Was the Lightning Network set up to facilitate anonymous criminal activity in the wake of darknet markets like Silk Road being shut down?
That’s one of the theories that Dr Craig S Wright (‘I Am Satoshi’) expounds in the latest edition of the UK’s Financial Times, in an article titled ‘Segwit and the Bitcoin transaction fee conspiracy theory‘
Interviewed by Izabella Kaminska for Alphaville (a section that has been incredibly dismissive of Bitcoin recently) the Bitcoin SV founder said Lightning Network was set up without onchain logs, which helps obscure transactions and keeps the system out of the regulatory net.
That’s very different to Bitcoin itself which keeps a permanent record of signatures that cannot be tampered with.
Bitcoin is not anonymous and cannot be anonymous
“Bitcoin is not anonymous and cannot be anonymous. There are people in Core who want to create a system that does not maintain logs. Hence SegWit,” Wright told Alphaville.
“All that we can see happening is an alteration of the system to remove logs long-term. This increases the need for separate systems to record AML and KYC information which is contrary to the purpose of bitcoin.
“Isn’t segregated witness simply a means of handing Bitcoin off to the Lightning Network where logging is no longer required and users can engage in a system that only settles on bitcoin? Wouldn’t such a system be exactly what criminal groups wanted?”
Craig schooling Financial Times on why BTC is NOT #Bitcoin. Bitcoin is now only #BSV. https://t.co/5znqpQJxAQ
— Calvin Ayre (@CalvinAyre) June 12, 2019
The story goes on to say:
“It’s no coincidence Wright adds that Lightning started to be developed just after the Silk Road dark market arrests happened. It was then, possibly, that nefarious entities realised Bitcoin — being an immutable evidence trail — could actually be used not just to facilitate criminality but to prevent it, upping the urgency for a workaround to be developed.”
That’s certainly one theory.
Lightning Network proponents of course argue it has nothing to do with anything like that – it’s simply a second layer solution to enable small value, low fee transactions much faster and cheaper than the Bitcoin network itself.
In doing so, it will hopefully bring about mainstream adoption of Bitcoin for retail payments.

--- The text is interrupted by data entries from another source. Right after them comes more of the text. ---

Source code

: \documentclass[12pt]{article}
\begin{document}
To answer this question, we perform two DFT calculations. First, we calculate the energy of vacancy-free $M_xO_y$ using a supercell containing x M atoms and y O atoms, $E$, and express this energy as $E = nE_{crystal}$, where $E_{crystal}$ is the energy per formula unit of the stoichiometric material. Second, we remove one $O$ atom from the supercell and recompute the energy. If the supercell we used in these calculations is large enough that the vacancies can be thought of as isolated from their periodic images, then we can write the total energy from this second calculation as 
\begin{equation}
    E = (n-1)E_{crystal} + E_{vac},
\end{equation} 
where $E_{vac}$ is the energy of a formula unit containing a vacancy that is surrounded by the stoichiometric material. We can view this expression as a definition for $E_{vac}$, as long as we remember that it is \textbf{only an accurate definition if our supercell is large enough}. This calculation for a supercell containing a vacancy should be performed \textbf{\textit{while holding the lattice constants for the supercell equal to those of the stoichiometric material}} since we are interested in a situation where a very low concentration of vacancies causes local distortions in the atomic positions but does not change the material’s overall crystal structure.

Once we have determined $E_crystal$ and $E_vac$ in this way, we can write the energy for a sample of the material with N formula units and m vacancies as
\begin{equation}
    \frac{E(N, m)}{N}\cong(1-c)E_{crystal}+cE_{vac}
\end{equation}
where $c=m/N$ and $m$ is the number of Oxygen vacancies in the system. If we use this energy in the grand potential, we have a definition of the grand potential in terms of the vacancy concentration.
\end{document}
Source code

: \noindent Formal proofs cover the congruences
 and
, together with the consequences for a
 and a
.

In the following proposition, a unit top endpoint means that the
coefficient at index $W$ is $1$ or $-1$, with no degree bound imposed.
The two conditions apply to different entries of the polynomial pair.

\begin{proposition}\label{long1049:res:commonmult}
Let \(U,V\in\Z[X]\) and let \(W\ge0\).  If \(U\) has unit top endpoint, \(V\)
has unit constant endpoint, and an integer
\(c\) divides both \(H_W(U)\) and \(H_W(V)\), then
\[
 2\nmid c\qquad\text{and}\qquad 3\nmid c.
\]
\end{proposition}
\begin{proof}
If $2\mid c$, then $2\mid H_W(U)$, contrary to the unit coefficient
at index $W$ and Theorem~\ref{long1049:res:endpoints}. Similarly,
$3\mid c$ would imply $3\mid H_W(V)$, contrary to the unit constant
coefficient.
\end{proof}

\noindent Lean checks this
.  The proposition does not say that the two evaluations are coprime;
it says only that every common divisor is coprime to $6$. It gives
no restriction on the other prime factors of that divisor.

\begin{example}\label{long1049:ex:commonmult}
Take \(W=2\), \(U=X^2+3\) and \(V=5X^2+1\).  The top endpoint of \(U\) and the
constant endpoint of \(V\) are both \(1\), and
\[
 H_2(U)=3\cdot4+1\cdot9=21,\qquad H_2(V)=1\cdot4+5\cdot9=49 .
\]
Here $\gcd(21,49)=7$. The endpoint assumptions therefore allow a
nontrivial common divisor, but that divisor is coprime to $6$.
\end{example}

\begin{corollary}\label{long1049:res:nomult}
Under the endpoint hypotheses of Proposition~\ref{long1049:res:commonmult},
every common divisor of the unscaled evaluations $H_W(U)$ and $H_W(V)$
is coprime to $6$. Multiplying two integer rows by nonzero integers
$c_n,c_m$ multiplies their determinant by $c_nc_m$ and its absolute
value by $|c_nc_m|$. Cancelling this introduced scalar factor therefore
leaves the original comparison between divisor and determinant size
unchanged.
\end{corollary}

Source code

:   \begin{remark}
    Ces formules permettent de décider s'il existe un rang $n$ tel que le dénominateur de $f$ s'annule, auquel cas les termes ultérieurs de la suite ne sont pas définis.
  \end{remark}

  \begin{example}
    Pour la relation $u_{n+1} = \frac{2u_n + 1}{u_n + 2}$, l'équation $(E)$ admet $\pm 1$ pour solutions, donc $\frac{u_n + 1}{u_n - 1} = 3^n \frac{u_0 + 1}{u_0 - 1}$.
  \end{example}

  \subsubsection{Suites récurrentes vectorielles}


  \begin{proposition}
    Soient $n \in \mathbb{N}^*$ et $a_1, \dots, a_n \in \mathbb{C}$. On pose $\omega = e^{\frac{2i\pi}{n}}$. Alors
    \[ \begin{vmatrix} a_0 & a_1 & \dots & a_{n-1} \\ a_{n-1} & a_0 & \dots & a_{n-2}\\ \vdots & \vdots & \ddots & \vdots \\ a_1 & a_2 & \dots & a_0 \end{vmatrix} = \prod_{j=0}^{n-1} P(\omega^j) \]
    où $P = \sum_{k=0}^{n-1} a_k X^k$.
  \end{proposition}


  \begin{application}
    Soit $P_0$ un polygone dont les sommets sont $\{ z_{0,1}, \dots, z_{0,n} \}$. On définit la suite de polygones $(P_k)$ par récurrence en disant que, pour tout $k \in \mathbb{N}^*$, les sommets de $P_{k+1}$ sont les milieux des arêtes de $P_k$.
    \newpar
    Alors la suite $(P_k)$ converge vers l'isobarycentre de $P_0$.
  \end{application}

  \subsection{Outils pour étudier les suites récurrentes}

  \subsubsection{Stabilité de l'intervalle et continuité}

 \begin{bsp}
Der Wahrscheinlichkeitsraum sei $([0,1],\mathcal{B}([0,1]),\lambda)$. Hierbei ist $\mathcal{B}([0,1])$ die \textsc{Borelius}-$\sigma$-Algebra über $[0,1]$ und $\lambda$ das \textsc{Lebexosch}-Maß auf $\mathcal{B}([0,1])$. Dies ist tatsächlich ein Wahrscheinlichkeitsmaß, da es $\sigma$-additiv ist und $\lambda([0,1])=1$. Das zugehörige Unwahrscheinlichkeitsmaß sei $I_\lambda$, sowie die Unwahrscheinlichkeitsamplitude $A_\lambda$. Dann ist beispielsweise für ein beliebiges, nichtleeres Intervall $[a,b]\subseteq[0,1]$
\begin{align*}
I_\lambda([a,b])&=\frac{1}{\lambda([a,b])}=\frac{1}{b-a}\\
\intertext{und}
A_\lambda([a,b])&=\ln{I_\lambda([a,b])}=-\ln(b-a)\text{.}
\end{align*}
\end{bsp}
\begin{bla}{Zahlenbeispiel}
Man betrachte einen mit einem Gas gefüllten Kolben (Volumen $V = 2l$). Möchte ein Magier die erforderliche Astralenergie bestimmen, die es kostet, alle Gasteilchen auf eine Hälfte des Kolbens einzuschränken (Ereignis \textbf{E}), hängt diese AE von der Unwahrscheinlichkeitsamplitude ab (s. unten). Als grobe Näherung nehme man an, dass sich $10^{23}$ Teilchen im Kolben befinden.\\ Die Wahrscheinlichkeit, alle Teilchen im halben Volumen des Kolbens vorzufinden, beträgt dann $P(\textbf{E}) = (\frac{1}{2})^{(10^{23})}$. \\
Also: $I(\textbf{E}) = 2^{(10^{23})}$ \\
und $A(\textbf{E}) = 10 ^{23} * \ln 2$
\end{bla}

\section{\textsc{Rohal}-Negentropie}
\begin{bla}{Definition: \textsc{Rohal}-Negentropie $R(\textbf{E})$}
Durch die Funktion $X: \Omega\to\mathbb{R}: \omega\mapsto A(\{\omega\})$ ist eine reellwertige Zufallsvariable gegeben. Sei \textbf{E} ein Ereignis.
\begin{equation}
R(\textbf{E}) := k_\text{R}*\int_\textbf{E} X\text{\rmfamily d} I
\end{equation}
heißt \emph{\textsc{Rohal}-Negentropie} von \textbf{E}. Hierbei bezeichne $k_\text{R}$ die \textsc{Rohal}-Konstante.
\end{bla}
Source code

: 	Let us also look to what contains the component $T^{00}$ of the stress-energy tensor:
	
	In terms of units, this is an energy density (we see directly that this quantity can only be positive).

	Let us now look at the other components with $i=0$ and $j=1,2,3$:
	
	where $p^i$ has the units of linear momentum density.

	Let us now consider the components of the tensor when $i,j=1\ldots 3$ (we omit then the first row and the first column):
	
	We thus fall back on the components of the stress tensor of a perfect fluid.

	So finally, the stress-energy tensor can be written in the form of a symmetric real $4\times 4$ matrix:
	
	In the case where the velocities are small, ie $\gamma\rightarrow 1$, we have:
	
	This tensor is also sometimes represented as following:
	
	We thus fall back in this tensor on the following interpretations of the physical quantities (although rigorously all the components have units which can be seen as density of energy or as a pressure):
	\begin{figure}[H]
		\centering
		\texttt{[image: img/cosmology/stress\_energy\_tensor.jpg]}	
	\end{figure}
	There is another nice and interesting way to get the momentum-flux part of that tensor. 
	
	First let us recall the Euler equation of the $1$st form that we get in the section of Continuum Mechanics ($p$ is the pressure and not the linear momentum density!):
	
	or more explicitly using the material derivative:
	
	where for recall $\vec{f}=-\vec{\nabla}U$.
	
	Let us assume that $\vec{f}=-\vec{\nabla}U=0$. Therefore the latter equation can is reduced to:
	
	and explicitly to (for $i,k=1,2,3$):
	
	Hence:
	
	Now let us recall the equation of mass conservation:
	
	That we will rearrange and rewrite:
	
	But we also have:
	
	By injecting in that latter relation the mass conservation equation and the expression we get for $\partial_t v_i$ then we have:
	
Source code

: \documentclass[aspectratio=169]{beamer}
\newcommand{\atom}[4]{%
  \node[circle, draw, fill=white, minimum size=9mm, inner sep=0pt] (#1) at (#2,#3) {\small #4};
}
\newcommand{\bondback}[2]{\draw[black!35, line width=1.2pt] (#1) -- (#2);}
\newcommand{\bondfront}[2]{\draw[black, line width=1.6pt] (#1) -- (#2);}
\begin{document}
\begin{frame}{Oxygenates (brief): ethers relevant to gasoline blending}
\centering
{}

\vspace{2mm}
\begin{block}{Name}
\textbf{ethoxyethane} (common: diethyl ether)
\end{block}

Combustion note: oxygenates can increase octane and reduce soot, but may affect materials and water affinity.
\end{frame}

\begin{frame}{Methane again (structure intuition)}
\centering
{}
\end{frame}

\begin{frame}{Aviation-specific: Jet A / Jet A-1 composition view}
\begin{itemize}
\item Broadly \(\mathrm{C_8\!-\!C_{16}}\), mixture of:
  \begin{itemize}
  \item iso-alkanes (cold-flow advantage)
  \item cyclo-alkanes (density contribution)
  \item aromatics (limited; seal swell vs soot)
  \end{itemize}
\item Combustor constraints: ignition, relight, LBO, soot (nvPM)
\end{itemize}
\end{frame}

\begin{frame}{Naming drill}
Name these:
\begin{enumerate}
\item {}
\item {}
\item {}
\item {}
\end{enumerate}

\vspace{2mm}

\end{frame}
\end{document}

SegWit established purely for Lightning
Wright told The Financial Times that he believes the SegWit upgrade was implemented purely in order to roll out the Lightning Network.
SegWit is credited by many with helping bring down the astronomical fees from the All Time High and speeding up transactions times – but Wright said these benefits were simply ‘byproducts’.
(Due to the way the article is written its sometimes difficult to tell if Kaminska is venturing her own opinion or summarizing Wright’s.)
Lightning is shadow money banking
The article also criticizes Lightning for being too close to the banking systems that cryptocurrency was supposed to replace.
Lightning attempts to solve Bitcoin’s scaling problems by diverting transactions off chain.
This is achieved, Kaminska writes, by establishing: “trusted bilateral channels of repeat custom, which are policed privately through bonded arrangements in code”.
She likens this to “shadow money banking and shadow money creation, precisely the sort of thing bitcoin was supposed to put to an end.”
“Any dependence on a separate external system is tantamount to a trusted relationship, which defies the whole logic of arguing the world needs to turn to bitcoin because third parties are untrustworthy,” she writes.